■ **WHAT THE EXERCISE ASKS**:
The entries are to be output in full, word for word.

■ **DATA LISTING**:

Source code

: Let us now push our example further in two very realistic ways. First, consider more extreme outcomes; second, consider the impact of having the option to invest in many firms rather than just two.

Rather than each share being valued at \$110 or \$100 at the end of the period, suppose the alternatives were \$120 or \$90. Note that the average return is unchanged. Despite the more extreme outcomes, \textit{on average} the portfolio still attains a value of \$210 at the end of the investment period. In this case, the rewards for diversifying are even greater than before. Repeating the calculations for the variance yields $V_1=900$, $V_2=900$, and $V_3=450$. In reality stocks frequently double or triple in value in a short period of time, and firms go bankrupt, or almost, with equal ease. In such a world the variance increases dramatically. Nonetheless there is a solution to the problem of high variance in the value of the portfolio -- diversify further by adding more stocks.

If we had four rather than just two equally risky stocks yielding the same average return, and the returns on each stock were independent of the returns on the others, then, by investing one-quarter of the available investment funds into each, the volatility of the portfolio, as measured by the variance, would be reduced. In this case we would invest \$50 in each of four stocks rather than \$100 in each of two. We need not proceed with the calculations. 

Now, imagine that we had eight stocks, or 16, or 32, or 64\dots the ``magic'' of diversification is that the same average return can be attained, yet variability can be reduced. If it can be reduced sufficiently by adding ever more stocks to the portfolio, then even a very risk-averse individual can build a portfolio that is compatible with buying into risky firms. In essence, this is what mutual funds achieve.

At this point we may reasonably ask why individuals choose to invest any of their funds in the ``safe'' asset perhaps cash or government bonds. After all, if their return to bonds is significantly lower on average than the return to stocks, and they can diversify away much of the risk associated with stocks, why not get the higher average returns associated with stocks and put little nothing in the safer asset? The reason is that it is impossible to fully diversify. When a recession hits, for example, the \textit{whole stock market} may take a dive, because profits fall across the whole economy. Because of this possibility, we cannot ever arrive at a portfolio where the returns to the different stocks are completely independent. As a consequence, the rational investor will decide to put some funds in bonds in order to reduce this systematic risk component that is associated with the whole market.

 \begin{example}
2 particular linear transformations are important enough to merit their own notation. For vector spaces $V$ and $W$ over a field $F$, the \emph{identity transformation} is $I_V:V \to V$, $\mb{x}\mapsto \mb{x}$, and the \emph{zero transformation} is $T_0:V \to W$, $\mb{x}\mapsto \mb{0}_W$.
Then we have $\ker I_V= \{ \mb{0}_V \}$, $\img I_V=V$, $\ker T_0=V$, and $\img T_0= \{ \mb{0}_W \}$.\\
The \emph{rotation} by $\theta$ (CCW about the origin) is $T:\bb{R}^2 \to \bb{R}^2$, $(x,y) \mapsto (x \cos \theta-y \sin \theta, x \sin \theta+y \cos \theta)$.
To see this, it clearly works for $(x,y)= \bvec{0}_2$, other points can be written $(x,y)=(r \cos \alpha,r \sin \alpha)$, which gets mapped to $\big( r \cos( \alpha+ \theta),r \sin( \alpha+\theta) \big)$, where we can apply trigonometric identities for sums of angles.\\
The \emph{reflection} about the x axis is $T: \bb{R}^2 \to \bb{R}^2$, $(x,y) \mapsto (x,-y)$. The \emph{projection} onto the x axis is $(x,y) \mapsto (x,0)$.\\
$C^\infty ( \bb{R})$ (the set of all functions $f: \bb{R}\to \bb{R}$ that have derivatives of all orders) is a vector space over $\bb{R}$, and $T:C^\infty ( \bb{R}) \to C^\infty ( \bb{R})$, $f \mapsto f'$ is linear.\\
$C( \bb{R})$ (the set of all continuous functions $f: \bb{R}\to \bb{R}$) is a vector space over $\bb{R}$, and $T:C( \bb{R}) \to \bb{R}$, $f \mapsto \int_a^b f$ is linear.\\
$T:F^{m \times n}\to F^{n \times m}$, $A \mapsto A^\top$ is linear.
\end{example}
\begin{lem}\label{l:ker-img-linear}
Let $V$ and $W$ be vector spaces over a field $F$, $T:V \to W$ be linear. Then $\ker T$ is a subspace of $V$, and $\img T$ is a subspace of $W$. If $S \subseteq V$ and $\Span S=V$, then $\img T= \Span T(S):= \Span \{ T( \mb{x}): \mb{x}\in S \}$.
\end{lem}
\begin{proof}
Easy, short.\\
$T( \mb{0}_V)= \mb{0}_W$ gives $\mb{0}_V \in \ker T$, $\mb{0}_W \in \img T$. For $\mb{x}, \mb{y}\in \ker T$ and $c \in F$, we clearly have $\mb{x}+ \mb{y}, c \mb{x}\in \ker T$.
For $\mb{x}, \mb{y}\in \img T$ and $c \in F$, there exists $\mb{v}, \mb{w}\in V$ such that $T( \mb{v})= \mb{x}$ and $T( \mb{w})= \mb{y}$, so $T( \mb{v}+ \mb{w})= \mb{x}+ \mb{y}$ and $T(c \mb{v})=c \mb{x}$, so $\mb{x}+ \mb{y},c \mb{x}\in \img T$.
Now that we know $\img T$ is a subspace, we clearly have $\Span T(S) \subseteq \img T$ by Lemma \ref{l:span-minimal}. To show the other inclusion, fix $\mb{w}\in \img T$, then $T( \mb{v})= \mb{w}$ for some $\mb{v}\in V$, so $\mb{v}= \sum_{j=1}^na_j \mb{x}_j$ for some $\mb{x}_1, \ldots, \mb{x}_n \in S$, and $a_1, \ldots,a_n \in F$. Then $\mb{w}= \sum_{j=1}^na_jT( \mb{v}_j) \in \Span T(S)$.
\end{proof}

■ **EXERCISE OUTPUT**:
Source code

: Let us now push our example further in two very realistic ways. First, consider more extreme outcomes; second, consider the impact of having the option to invest in many firms rather than just two.

Rather than each share being valued at \$110 or \$100 at the end of the period, suppose the alternatives were \$120 or \$90. Note that the average return is unchanged. Despite the more extreme outcomes, \textit{on average} the portfolio still attains a value of \$210 at the end of the investment period. In this case, the rewards for diversifying are even greater than before. Repeating the calculations for the variance yields $V_1=900$, $V_2=900$, and $V_3=450$. In reality stocks frequently double or triple in value in a short period of time, and firms go bankrupt, or almost, with equal ease. In such a world the variance increases dramatically. Nonetheless there is a solution to the problem of high variance in the value of the portfolio -- diversify further by adding more stocks.

If we had four rather than just two equally risky stocks yielding the same average return, and the returns on each stock were independent of the returns on the others, then, by investing one-quarter of the available investment funds into each, the volatility of the portfolio, as measured by the variance, would be reduced. In this case we would invest \$50 in each of four stocks rather than \$100 in each of two. We need not proceed with the calculations. 

Now, imagine that we had eight stocks, or 16, or 32, or 64\dots the ``magic'' of diversification is that the same average return can be attained, yet variability can be reduced. If it can be reduced sufficiently by adding ever more stocks to the portfolio, then even a very risk-averse individual can build a portfolio that is compatible with buying into risky firms. In essence, this is what mutual funds achieve.

At this point we may reasonably ask why individuals choose to invest any of their funds in the ``safe'' asset perhaps cash or government bonds. After all, if their return to bonds is significantly lower on average than the return to stocks, and they can diversify away much of the risk associated with stocks, why not get the higher average returns associated with stocks and put little nothing in the safer asset? The reason is that it is impossible to fully diversify. When a recession hits, for example, the \textit{whole stock market} may take a dive, because profits fall across the whole economy. Because of this possibility, we cannot ever arrive at a portfolio where the returns to the different stocks are completely independent. As a consequence, the rational investor will decide to put some funds in bonds in order to reduce this systematic risk component that is associated with the whole market.

 \begin{example}
2 particular linear transformations are important enough to merit their own notation. For vector spaces $V$ and $W$ over a field $F$, the \emph{identity transformation} is $I_V:V \to V$, $\mb{x}\mapsto \mb{x}$, and the \emph{zero transformation} is $T_0:V \to W$, $\mb{x}\mapsto \mb{0}_W$.
Then we have $\ker I_V= \{ \mb{0}_V \}$, $\img I_V=V$, $\ker T_0=V$, and $\img T_0= \{ \mb{0}_W \}$.\\
The \emph{rotation} by $\theta$ (CCW about the origin) is $T:\bb{R}^2 \to \bb{R}^2$, $(x,y) \mapsto (x \cos \theta-y \sin \theta, x \sin \theta+y \cos \theta)$.
To see this, it clearly works for $(x,y)= \bvec{0}_2$, other points can be written $(x,y)=(r \cos \alpha,r \sin \alpha)$, which gets mapped to $\big( r \cos( \alpha+ \theta),r \sin( \alpha+\theta) \big)$, where we can apply trigonometric identities for sums of angles.\\
The \emph{reflection} about the x axis is $T: \bb{R}^2 \to \bb{R}^2$, $(x,y) \mapsto (x,-y)$. The \emph{projection} onto the x axis is $(x,y) \mapsto (x,0)$.\\
$C^\infty ( \bb{R})$ (the set of all functions $f: \bb{R}\to \bb{R}$ that have derivatives of all orders) is a vector space over $\bb{R}$, and $T:C^\infty ( \bb{R}) \to C^\infty ( \bb{R})$, $f \mapsto f'$ is linear.\\
$C( \bb{R})$ (the set of all continuous functions $f: \bb{R}\to \bb{R}$) is a vector space over $\bb{R}$, and $T:C( \bb{R}) \to \bb{R}$, $f \mapsto \int_a^b f$ is linear.\\
$T:F^{m \times n}\to F^{n \times m}$, $A \mapsto A^\top$ is linear.
\end{example}
\begin{lem}\label{l:ker-img-linear}
Let $V$ and $W$ be vector spaces over a field $F$, $T:V \to W$ be linear. Then $\ker T$ is a subspace of $V$, and $\img T$ is a subspace of $W$. If $S \subseteq V$ and $\Span S=V$, then $\img T= \Span T(S):= \Span \{ T( \mb{x}): \mb{x}\in S \}$.
\end{lem}
\begin{proof}
Easy, short.\\
$T( \mb{0}_V)= \mb{0}_W$ gives $\mb{0}_V \in \ker T$, $\mb{0}_W \in \img T$. For $\mb{x}, \mb{y}\in \ker T$ and $c \in F$, we clearly have $\mb{x}+ \mb{y}, c \mb{x}\in \ker T$.
For $\mb{x}, \mb{y}\in \img T$ and $c \in F$, there exists $\mb{v}, \mb{w}\in V$ such that $T( \mb{v})= \mb{x}$ and $T( \mb{w})= \mb{y}$, so $T( \mb{v}+ \mb{w})= \mb{x}+ \mb{y}$ and $T(c \mb{v})=c \mb{x}$, so $\mb{x}+ \mb{y},c \mb{x}\in \img T$.
Now that we know $\img T$ is a subspace, we clearly have $\Span T(S) \subseteq \img T$ by Lemma \ref{l:span-minimal}. To show the other inclusion, fix $\mb{w}\in \img T$, then $T( \mb{v})= \mb{w}$ for some $\mb{v}\in V$, so $\mb{v}= \sum_{j=1}^na_j \mb{x}_j$ for some $\mb{x}_1, \ldots, \mb{x}_n \in S$, and $a_1, \ldots,a_n \in F$. Then $\mb{w}= \sum_{j=1}^na_jT( \mb{v}_j) \in \Span T(S)$.
\end{proof}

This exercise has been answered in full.